Editor Note: Early Entrants is a series of sports business “rumblings” before the news breaks.
DAZN’s “RedZone-Like” MLB Show a “Complete Dud”, Makes Similar NBA/NHL Programming Unlikely
Sports by Brooks and Front Office Sports reported that DAZN is interested in producing live NBA and NHL whiparound shows (think: NFL RedZone) as they’ve done with MLB, but sources tell JohnWallStreet that “ChangeUp has been a complete dud. While the show is well produced, it simply hasn’t driven new subs as hoped.” The decision to invest in ChangeUp – “a particularly costly way of getting into business with the league” – was said to be “mainly [executive chairman John] Skipper’s”, so we’ve heard that “there’s now a sense of vindication within the building among those who had opposed it.” The perception exists that with NBA and NHL whiparound shows bound to experience a similar fate, “unless John is making decisions unilaterally, DAZN won’t be making the same mistake again.”
Reports of On Location Experiences Sale Premature
Back in early April, it was reported that Endeavor was closing in on a deal to acquire the 80% of On Location Experiences – not owned by the NFL – for between $650 million and $700 million. It’s now clear that those reports were premature. While it’s true that Endeavor expressed interest in the high-end hospitality firm, OLE “never initiated a sales process or pursued a banker; a deal was never imminent.” Sources with knowledge of negotiations tell JohnWallStreet “those earlier reports failed to see the big picture. Sure [majority owners] RedBird Capital and Bruin Sports Capital would sell (the company has done particularly well), but Endeavor’s priority has been their IPO – or lack thereof. To make an acquisition in the middle of that process, to add debt to a balance sheet that is already highly leveraged, would only complicate things. Discussions are ongoing, but nothing is imminent.”

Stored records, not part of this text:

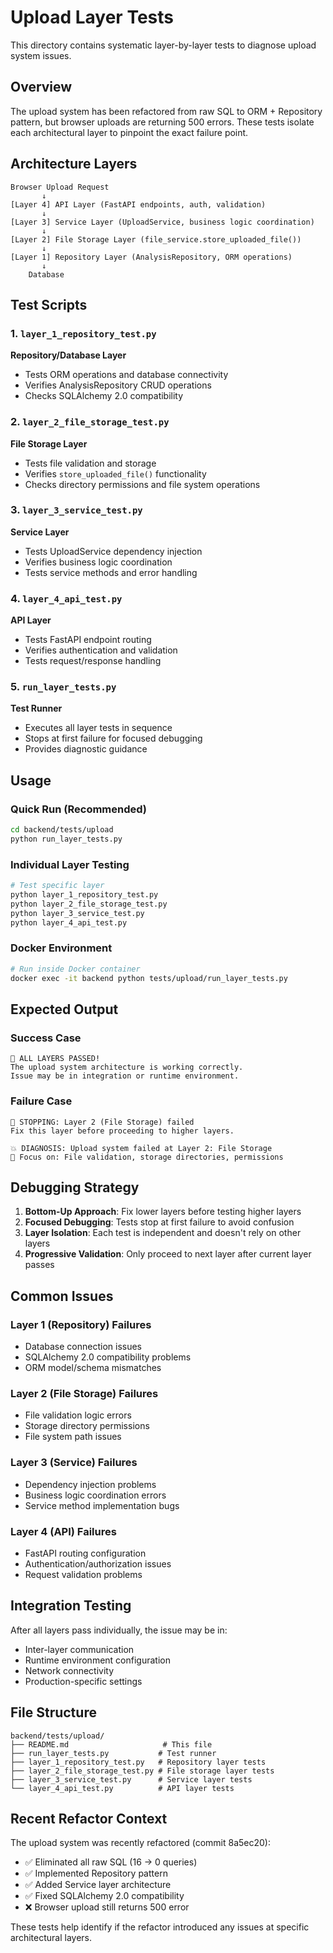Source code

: # Upload Layer Tests

This directory contains systematic layer-by-layer tests to diagnose upload system issues.

## Overview

The upload system has been refactored from raw SQL to ORM + Repository pattern, but browser uploads are returning 500 errors. These tests isolate each architectural layer to pinpoint the exact failure point.

## Architecture Layers

```
Browser Upload Request
       ↓
[Layer 4] API Layer (FastAPI endpoints, auth, validation)
       ↓
[Layer 3] Service Layer (UploadService, business logic coordination)
       ↓
[Layer 2] File Storage Layer (file_service.store_uploaded_file())
       ↓
[Layer 1] Repository Layer (AnalysisRepository, ORM operations)
       ↓
    Database
```

## Test Scripts

### 1. `layer_1_repository_test.py`
**Repository/Database Layer**
- Tests ORM operations and database connectivity
- Verifies AnalysisRepository CRUD operations
- Checks SQLAlchemy 2.0 compatibility

### 2. `layer_2_file_storage_test.py`
**File Storage Layer**
- Tests file validation and storage
- Verifies `store_uploaded_file()` functionality
- Checks directory permissions and file system operations

### 3. `layer_3_service_test.py`
**Service Layer**
- Tests UploadService dependency injection
- Verifies business logic coordination
- Tests service methods and error handling

### 4. `layer_4_api_test.py`
**API Layer**
- Tests FastAPI endpoint routing
- Verifies authentication and validation
- Tests request/response handling

### 5. `run_layer_tests.py`
**Test Runner**
- Executes all layer tests in sequence
- Stops at first failure for focused debugging
- Provides diagnostic guidance

## Usage

### Quick Run (Recommended)
```bash
cd backend/tests/upload
python run_layer_tests.py
```

### Individual Layer Testing
```bash
# Test specific layer
python layer_1_repository_test.py
python layer_2_file_storage_test.py
python layer_3_service_test.py
python layer_4_api_test.py
```

### Docker Environment
```bash
# Run inside Docker container
docker exec -it backend python tests/upload/run_layer_tests.py
```

## Expected Output

### Success Case
```
🎉 ALL LAYERS PASSED!
The upload system architecture is working correctly.
Issue may be in integration or runtime environment.
```

### Failure Case
```
🛑 STOPPING: Layer 2 (File Storage) failed
Fix this layer before proceeding to higher layers.

💥 DIAGNOSIS: Upload system failed at Layer 2: File Storage
🔧 Focus on: File validation, storage directories, permissions
```

## Debugging Strategy

1. **Bottom-Up Approach**: Fix lower layers before testing higher layers
2. **Focused Debugging**: Tests stop at first failure to avoid confusion
3. **Layer Isolation**: Each test is independent and doesn't rely on other layers
4. **Progressive Validation**: Only proceed to next layer after current layer passes

## Common Issues

### Layer 1 (Repository) Failures
- Database connection issues
- SQLAlchemy 2.0 compatibility problems  
- ORM model/schema mismatches

### Layer 2 (File Storage) Failures
- File validation logic errors
- Storage directory permissions
- File system path issues

### Layer 3 (Service) Failures
- Dependency injection problems
- Business logic coordination errors
- Service method implementation bugs

### Layer 4 (API) Failures
- FastAPI routing configuration
- Authentication/authorization issues
- Request validation problems

## Integration Testing

After all layers pass individually, the issue may be in:
- Inter-layer communication
- Runtime environment configuration
- Network connectivity
- Production-specific settings

## File Structure

```
backend/tests/upload/
├── README.md                     # This file
├── run_layer_tests.py           # Test runner
├── layer_1_repository_test.py   # Repository layer tests
├── layer_2_file_storage_test.py # File storage layer tests
├── layer_3_service_test.py      # Service layer tests
└── layer_4_api_test.py          # API layer tests
```

## Recent Refactor Context

The upload system was recently refactored (commit 8a5ec20):
- ✅ Eliminated all raw SQL (16 → 0 queries)
- ✅ Implemented Repository pattern
- ✅ Added Service layer architecture  
- ✅ Fixed SQLAlchemy 2.0 compatibility
- ❌ Browser upload still returns 500 error

These tests help identify if the refactor introduced any issues at specific architectural layers.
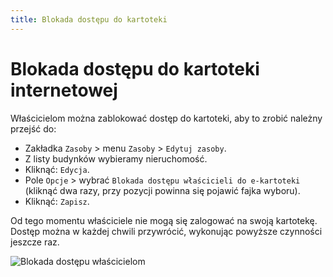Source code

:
 ```yaml
---
title: Blokada dostępu do kartoteki
---
```


# Blokada dostępu do kartoteki internetowej

Właścicielom można zablokować dostęp do kartoteki, aby to zrobić należny przejść do:

- Zakładka `Zasoby` > menu `Zasoby` > `Edytuj zasoby`.
- Z listy budynków wybieramy nieruchomość.
- Kliknąć: `Edycja`.
- Pole `Opcje` > wybrać `Blokada dostępu właścicieli do e-kartoteki` (kliknąć dwa razy, przy pozycji powinna się pojawić fajka wyboru).
- Kliknąć: `Zapisz`.

Od tego momentu właściciele nie mogą się zalogować na swoją kartotekę. Dostęp można w każdej chwili przywrócić, wykonując powyższe czynności jeszcze raz.

![Blokada dostępu właścicielom](blokadakartoteki.gif)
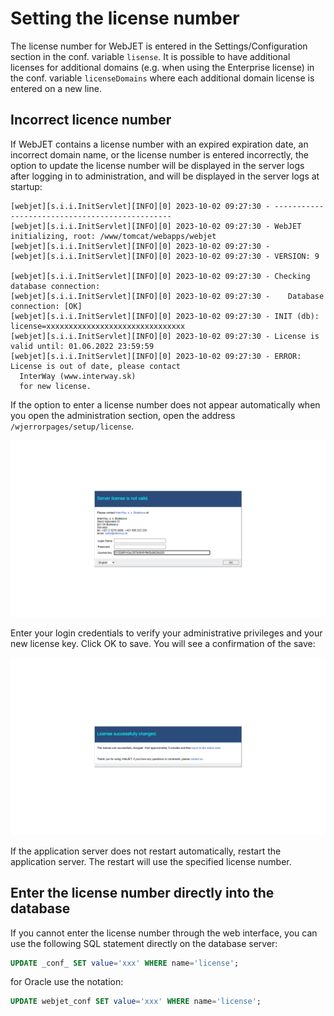 # Setting the license number

The license number for WebJET is entered in the Settings/Configuration section in the conf. variable `lisense`. It is possible to have additional licenses for additional domains (e.g. when using the Enterprise license) in the conf. variable `licenseDomains` where each additional domain license is entered on a new line.

## Incorrect licence number

If WebJET contains a license number with an expired expiration date, an incorrect domain name, or the license number is entered incorrectly, the option to update the license number will be displayed in the server logs after logging in to administration, and will be displayed in the server logs at startup:

```log
[webjet][s.i.i.InitServlet][INFO][0] 2023-10-02 09:27:30 - -----------------------------------------------
[webjet][s.i.i.InitServlet][INFO][0] 2023-10-02 09:27:30 - WebJET initializing, root: /www/tomcat/webapps/webjet
[webjet][s.i.i.InitServlet][INFO][0] 2023-10-02 09:27:30 -
[webjet][s.i.i.InitServlet][INFO][0] 2023-10-02 09:27:30 - VERSION: 9

[webjet][s.i.i.InitServlet][INFO][0] 2023-10-02 09:27:30 - Checking database connection:
[webjet][s.i.i.InitServlet][INFO][0] 2023-10-02 09:27:30 -    Database connection: [OK]
[webjet][s.i.i.InitServlet][INFO][0] 2023-10-02 09:27:30 - INIT (db): license=xxxxxxxxxxxxxxxxxxxxxxxxxxxxxxx
[webjet][s.i.i.InitServlet][INFO][0] 2023-10-02 09:27:30 - License is valid until: 01.06.2022 23:59:59
[webjet][s.i.i.InitServlet][INFO][0] 2023-10-02 09:27:30 - ERROR: License is out of date, please contact
  InterWay (www.interway.sk)
  for new license.
```

If the option to enter a license number does not appear automatically when you open the administration section, open the address `/wjerrorpages/setup/license`.

![](license.png)

Enter your login credentials to verify your administrative privileges and your new license key. Click OK to save. You will see a confirmation of the save:

![](license-saved.png)

If the application server does not restart automatically, restart the application server. The restart will use the specified license number.

## Enter the license number directly into the database

If you cannot enter the license number through the web interface, you can use the following SQL statement directly on the database server:

```sql
UPDATE _conf_ SET value='xxx' WHERE name='license';
```

for Oracle use the notation:

```sql
UPDATE webjet_conf SET value='xxx' WHERE name='license';
```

Boxing Bubble Will Eventually Burst
Rumblings that the sport of boxing is sitting on a bubble are getting louder. Sources close to ESPN+ tell JohnWallStreet that while the OTT service “has been able to attribute subscriber growth to the company’s investment in the UFC, boxing has not delivered.” DAZN and Showtime have also posted underwhelming viewership figures for recent high-profile fights leading one boxing insider to say, “I don’t see boxing as this thriving sport. I don’t see a lot of sponsorship. There’s not millions of people watching. I see media companies spending crazy amounts of money hoping to use the sport as a building block for their SVOD products. That’s a bubble that will eventually burst.”
RPM Sale Seems Inevitable
Richard Petty Motorsports – one of NASCAR’s preeminent franchises – is in need of a revamp. Sources tell JohnWallStreet that despite the team’s claim that it’s running $5 million – $7 million short this season, “the figure is probably closer to $10 million – $12 million.” RPM’s problems began with the rise of ride sharing apps like Uber and Lyft, which severely challenged team owner Andy Murstein’s core business (he’s the president of Medallion Financial Corporation – MFIN – and the company’s largest shareholder). With MFIN shares down -47% (to $6.13) over the last 5 years, Murstein has cut back on team spending. As a result, the #43 car “runs way in the back of the pack (currently sitting 28th in the standings) and they’re unable to sign marquee sponsors because no one wants to invest in a team that has an owner cutting corners on head count.” The Petty team needs a proper owner and NASCAR needs RPM to be competitive. One NASCAR insider suggested “a sale would seem inevitable.”